Question

A small publisher wishes to publish self-improvement books. After a survey of the market, the publisher finds that the average cost of the type of book that she wishes to publish is $15.00. If she wants to price her books to sell in the middle 64% range, what should the maximum and minimum prices of the books be? The standard deviation is $0.25 and the variable is normally distributed.

Answer 1

Maximum price of book will be $15.23

Minimum price of book will be $14.77.

Explanation:

We are given that a small publisher wishes to publish self-improvement books. After a survey of the market, the publisher finds that the average cost of the type of book that she wishes to publish is $15.00. The standard deviation is $0.25 and the variable is normally distributed.

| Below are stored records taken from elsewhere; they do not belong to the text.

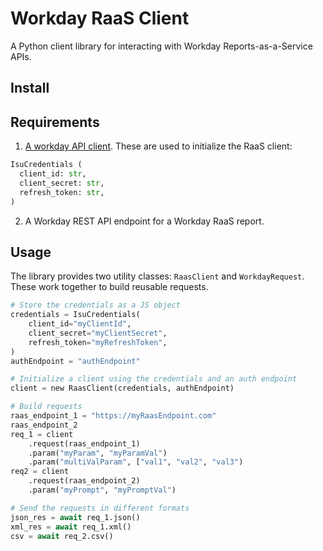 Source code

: # Workday RaaS Client

A Python client library for interacting with Workday Reports-as-a-Service APIs.

## Install


## Requirements

1. [A workday API client](https://doc.workday.com/reader/J1YvI9CYZUWl1U7_PSHyHA/qAugF2pRAGtECVLHKdMO_A).  These are used to initialize the RaaS client:
```py
IsuCredentials (
  client_id: str,
  client_secret: str,
  refresh_token: str,
)
```

2. A Workday REST API endpoint for a Workday RaaS report.

## Usage

The library provides two utility classes: `RaasClient` and `WorkdayRequest`.  These work together to build reusable requests.

```py
# Store the credentials as a JS object
credentials = IsuCredentials(
    client_id="myClientId",
    client_secret="myClientSecret",
    refresh_token="myRefreshToken",
)
authEndpoint = "authEndpoint"

# Initialize a client using the credentials and an auth endpoint
client = new RaasClient(credentials, authEndpoint)

# Build requests
raas_endpoint_1 = "https://myRaasEndpoint.com"
raas_endpoint_2
req_1 = client
    .request(raas_endpoint_1)
    .param("myParam", "myParamVal")
    .param("multiValParam", ["val1", "val2", "val3")
req2 = client
    .request(raas_endpoint_2)
    .param("myPrompt", "myPromptVal")

# Send the requests in different formats
json_res = await req_1.json()
xml_res = await req_1.xml()
csv = await req_2.csv()
```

Also, she wants to price her books to sell in the middle 64% range.

The above situation represents that we want 64% confidence interval for the price of book which she wants to publish.

Firstly, the pivotal quantity for 64% confidence interval for the population mean is given by;

P.Q. =
`(\bar X -\mu)/((\sigma)/(√(n) ) )` ~ N(0,1)

where,
`\bar X` = sample average cost of the type of book = $15

`\sigma` = population standard deviation = $0.25

n = sample of book = 1

`\mu` = population mean

Here level of significance =
`(1-0.64)/(2)` = 18%

Here for constructing 64% confidence interval we have used One-sample z test statistics because we know about population standard deviation.

So, 64% confidence interval for the population mean,
`\mu` is ;

P(-0.9195 < N(0,1) < 0.9195) = 0.64 {As the critical value of z at 18%

level of significance are -0.9195 & 0.9195}

P(-0.9195 <
`(\bar X -\mu)/((\sigma)/(√(n) ) )` < 0.9195) = 0.64

P(
`-0.9195 * {(\sigma)/(√(n) ) }` <
`{\bar X -\mu}` <
`0.9195 * {(\sigma)/(√(n) ) }` ) = 0.64

P(
`\bar X-0.9195 * {(\sigma)/(√(n) ) }` <
`\mu` <
`\bar X+0.9195 * {(\sigma)/(√(n) ) }` ) = 0.64

64% confidence interval for
`\mu` = [
`\bar X-0.9195 * {(\sigma)/(√(n) ) }` ,
`\bar X +0.9195 * {(\sigma)/(√(n) ) }` ]

= [
`15-0.9195 * {(0.25)/(√(1) ) }` ,
`15-0.9195 * {(0.25)/(√(1) ) }` ]

= [$14.77 , $15.23]

Therefore, the maximum price of book will be $15.23 and the minimum price of book will be $14.77.